Phase 2 — Embedding: Article text (title + description + intro + categories) is encoded into 384-dimensional vectors using the all-MiniLM-L6-v2 sentence transformer. GPU is used when available, with automatic fallback to multi-threaded CPU inference.
Phase 3 — Indexing: Embeddings are inserted into a ChromaDB collection backed by an HNSW (Hierarchical Navigable Small World) index with cosine similarity. Lightweight metadata (title, description, categories) is stored alongside the vectors for fast result formatting without hitting SQLite.
Query flow
- User query is encoded into a 384-dim vector using the same sentence transformer
- ChromaDB HNSW index returns the top-N most similar article vectors with cosine distance
- Article intros are fetched from SQLite using the returned page IDs
- If full text is requested, the article's
<page>block is read directly from the XML file using the stored byte offset — a singleseek()+read()call
Why byte offsets?
Wikipedia XML dumps are 10+ GB per file. Loading them into memory or scanning them for each request is impractical.
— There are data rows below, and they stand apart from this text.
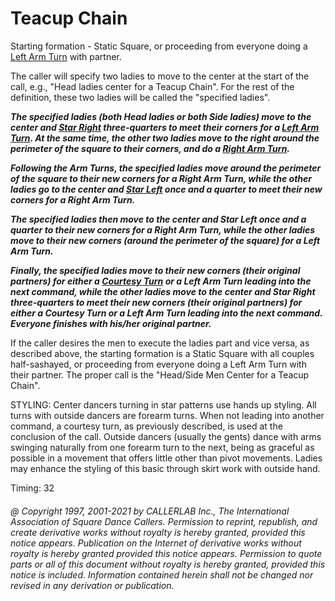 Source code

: 
# Teacup Chain

Starting formation - Static Square, or proceeding from everyone
doing a [Left Arm Turn](../ms/turn_thru.md) with partner. 

The caller will specify two ladies to move to the center at the start of the call,
e.g., "Head ladies center for a Teacup Chain". For the rest of the definition,
these two ladies will be called the "specified ladies". 

***The specified ladies (both Head ladies or both Side ladies) move to the center and
[Star Right](../b1/star.md) three-quarters to meet their corners for a
[Left Arm Turn](../ms/turn_thru.md). At the same time, the other two ladies move to the right
around the perimeter of the square to their corners,
and do a [Right Arm Turn](../ms/turn_thru.md).***

***Following the Arm Turns, the specified ladies move around the perimeter of the square
to their new corners for a Right Arm Turn, while the other ladies go to the center and
[Star Left](../b1/star.md) once and a quarter to meet their new corners for a Right Arm Turn.*** 

***The specified ladies then move to the center and Star Left once and a quarter to their
new corners for a Right Arm Turn, while the other ladies move to their new corners (around
the perimeter of the square) for a Left Arm Turn.*** 

***Finally, the specified ladies move to their new corners
(their original partners) for
either a [Courtesy Turn](../b1/courtesy_turn.md)
or a Left Arm Turn leading into the next command, while the other
ladies move to the center and Star Right three-quarters to meet their new corners (their
original partners) for either a Courtesy Turn or a Left Arm Turn leading into the next
command. Everyone finishes with his/her original partner.*** 

If the caller desires the men to execute the ladies part and vice versa, as described
above, the starting formation is a Static Square with all couples half-sashayed, or
proceeding from everyone doing a Left Arm Turn with their partner. The proper call is the
"Head/Side Men Center for a Teacup Chain". 

STYLING: Center dancers turning in  star patterns use  hands up styling. All turns with outside dancers are  forearm turns. When not leading into another command, a  courtesy turn, as previously described, is used at the conclusion of the call. Outside dancers (usually the gents) dance with arms swinging naturally from one forearm turn to the next, being as graceful as possible in a movement that offers little other than pivot movements. Ladies may enhance the styling of this basic through  skirt work with outside hand.

Timing: 32

###### @ Copyright 1997, 2001-2021 by CALLERLAB Inc., The International Association of Square Dance Callers. Permission to reprint, republish, and create derivative works without royalty is hereby granted, provided this notice appears. Publication on the Internet of derivative works without royalty is hereby granted provided this notice appears. Permission to quote parts or all of this document without royalty is hereby granted, provided this notice is included. Information contained herein shall not be changed nor revised in any derivation or publication.
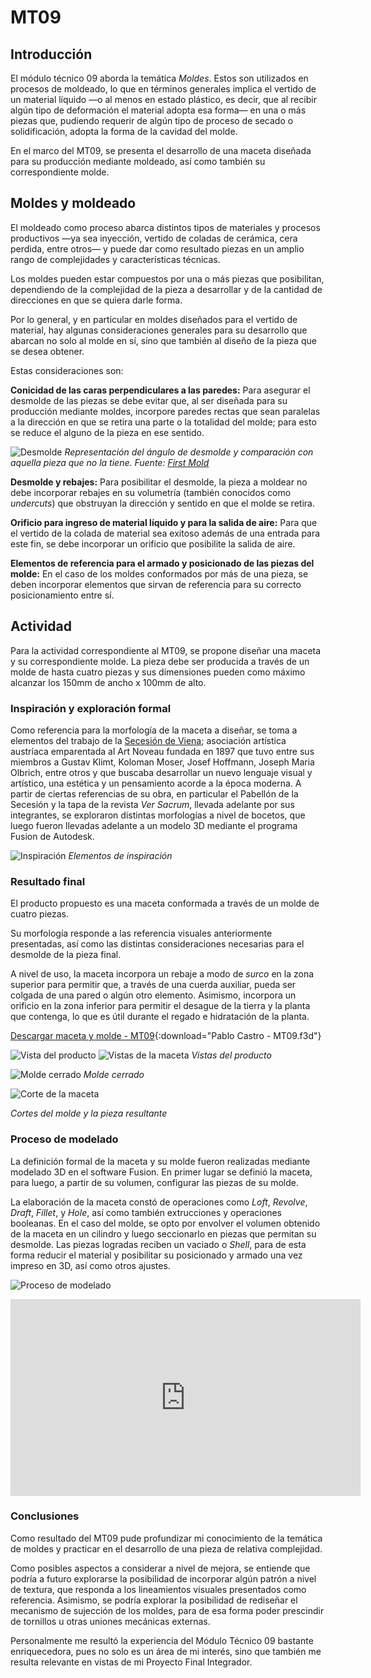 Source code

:# MT09

## Introducción
El módulo técnico 09 aborda la temática *Moldes*. Estos son utilizados en procesos de moldeado, lo que en términos generales implica el vertido de un material líquido —o al menos en estado plástico, es decir, que al recibir algún tipo de deformación el material adopta esa forma— en una o más piezas que, pudiendo requerir de algún tipo de proceso de secado o solidificación, adopta la forma de la cavidad del molde.

En el marco del MT09, se presenta el desarrollo de una maceta diseñada para su producción mediante moldeado, así como también su correspondiente molde.




## Moldes y moldeado

El moldeado como proceso abarca distintos tipos de materiales y procesos productivos —ya sea inyección, vertido de coladas de cerámica, cera perdida, entre otros— y puede dar como resultado piezas en un amplio rango de complejidades y características técnicas.

Los moldes pueden estar compuestos por una o más piezas que posibilitan, dependiendo de la complejidad de la pieza a desarrollar y de la cantidad de direcciones en que se quiera darle forma.

Por lo general, y en particular en moldes diseñados para el vertido de material, hay algunas consideraciones generales para su desarrollo  que abarcan no solo al molde en sí, sino que también al diseño de la pieza que se desea obtener.

Estas consideraciones son:

**Conicidad de las caras perpendiculares a las paredes:** Para asegurar el desmolde de las piezas se debe evitar que, al ser diseñada para su producción mediante moldes, incorpore paredes rectas que sean paralelas a la dirección en que se retira una parte o la totalidad del molde; para esto se reduce el alguno de la pieza en ese sentido.


![Desmolde](../images/MT09/desmolde.png)
*Representación del ángulo de desmolde y comparación con aquella pieza que no la tiene. Fuente: [First Mold](https://firstmold.com/guides/draft-angle/)*

**Desmolde y rebajes:** Para posibilitar el desmolde, la pieza a moldear no debe incorporar rebajes en su volumetría (también conocidos como _undercuts_) que obstruyan la dirección y sentido en que el molde se retira.

**Orificio para ingreso de material líquido y para la salida de aire:** Para que el vertido de la colada de material sea exitoso además de una entrada para este fin, se debe incorporar un orificio que posibilite la salida de aire.

**Elementos de referencia para el armado y posicionado de las piezas del molde:** En el caso de los moldes conformados por más de una pieza, se deben incorporar elementos que sirvan de referencia para su correcto posicionamiento entre sí.



## Actividad
Para la actividad correspondiente al MT09, se propone diseñar una maceta y su correspondiente molde. La pieza debe ser producida a través de un molde de hasta cuatro piezas y sus dimensiones pueden como máximo alcanzar los 150mm de ancho x 100mm de alto.




###  Inspiración y exploración formal
Como referencia para la morfología de la maceta a diseñar, se toma a elementos del trabajo de la [Secesión de Viena](https://secession.at/);  asociación artística austríaca emparentada al Art Noveau fundada en 1897 que tuvo entre sus miembros a Gustav Klimt, Koloman Moser, Josef Hoffmann, Joseph Maria Olbrich, entre otros y que buscaba desarrollar un nuevo lenguaje visual y artístico, una estética y un pensamiento acorde a la época moderna.
A partir de ciertas referencias de su obra, en particular el Pabellón de la Secesión y la tapa de la revista _Ver Sacrum_, llevada adelante por sus integrantes, se exploraron distintas morfologías a nivel de bocetos, que luego fueron llevadas adelante a un modelo 3D mediante el programa Fusion de Autodesk.

![Inspiración](../images/MT09/Inspiración.png)
*Elementos de inspiración*




###  Resultado final
El producto propuesto es una maceta conformada a través de un molde de cuatro piezas.

Su morfología responde a las referencia visuales anteriormente presentadas, así como las distintas consideraciones necesarias para el desmolde de la pieza final.

A nivel de uso, la maceta incorpora un rebaje a modo de *surco* en la zona superior para permitir que, a través de una cuerda auxiliar, pueda ser colgada de una pared o algún otro elemento. Asimismo, incorpora un orificio en la zona inferior para permitir el desague de la tierra y la planta que contenga, lo que es útil durante el regado e hidratación de la planta.

[Descargar maceta y molde - MT09](<../archivos linkeados/MT09/Pablo Castro - MT09 - EFDI.f3d>){:download="Pablo Castro - MT09.f3d"}


![Vista del producto](../images/MT09/Render_1.png)
![Vistas de la maceta](../images/MT09/Render_2.png)
_Vistas del producto_

![Molde cerrado](../images/MT09/Render_3.png)
_Molde cerrado_

![Corte de la maceta](../images/MT09/Moldes-Cortes.png)

_Cortes del molde y la pieza resultante_


###  Proceso de modelado
La definición formal de la maceta y su molde fueron realizadas mediante modelado 3D en el software Fusion. En primer lugar se definió la maceta, para luego, a partir de su volumen, configurar las piezas de su molde. 

La elaboración de la maceta constó de operaciones como _Loft_, _Revolve_, _Draft_, _Fillet_, y _Hole_, así como también extrucciones y operaciones booleanas. En el caso del molde, se opto por envolver el volumen obtenido de la maceta en un cilindro y luego seccionarlo en piezas que permitan su desmolde. Las piezas logradas reciben un vaciado o _Shell_, para de esta forma reducir el material y posibilitar su posicionado y armado una vez impreso en 3D, así como otros ajustes.

![Proceso de modelado](<../images/MT09/Elaboración molde.png>)



<iframe width="560" height="315" src="https://www.youtube.com/embed/xYd2mxFGhTg?si=Dbi-ryCiDcMQEk8W" title="YouTube video player" frameborder="0" allow="accelerometer; autoplay; clipboard-write; encrypted-media; gyroscope; picture-in-picture; web-share" referrerpolicy="strict-origin-when-cross-origin" allowfullscreen></iframe>







###  Conclusiones

Como resultado del MT09 pude profundizar mi conocimiento de la temática de moldes y practicar en el desarrollo de una pieza de relativa complejidad. 

Como posibles aspectos a considerar a nivel de mejora, se entiende que podría a futuro explorarse la posibilidad de incorporar algún patrón a nivel de textura, que responda a los lineamientos visuales presentados como referencia. Asimismo, se podría explorar la posibilidad de rediseñar el mecanismo de sujección de los moldes, para de esa forma poder prescindir de tornillos u otras uniones mecánicas externas.

Personalmente me resultó la experiencia del Módulo Técnico 09 bastante enriquecedora, pues no solo es un área de mi interés, sino que también me resulta relevante en vistas de mi Proyecto Final Integrador.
Instead, during ingestion, we record exactly where each article starts and how long it is (in bytes) within the XML file. At query time, we open the file, seek to that position, and read just that article's XML — making full article retrieval a constant-time operation regardless of dump size.
Limitations
- English Wikipedia only — all search queries and titles must be in English
- Single-file XML parsing is single-threaded — parsing a 10 GB file takes ~10 minutes; this is I/O bound and hard to parallelize with expat's streaming model
- Intro-based embeddings — semantic search is based on article intros (first 1500 chars), not full text. This works well for most queries but may miss articles where the relevant content is deep in the body
- No real-time updates — to update the database, download a new Wikipedia dump and re-ingest
License
Apache License 2.0 — see LICENSE for details.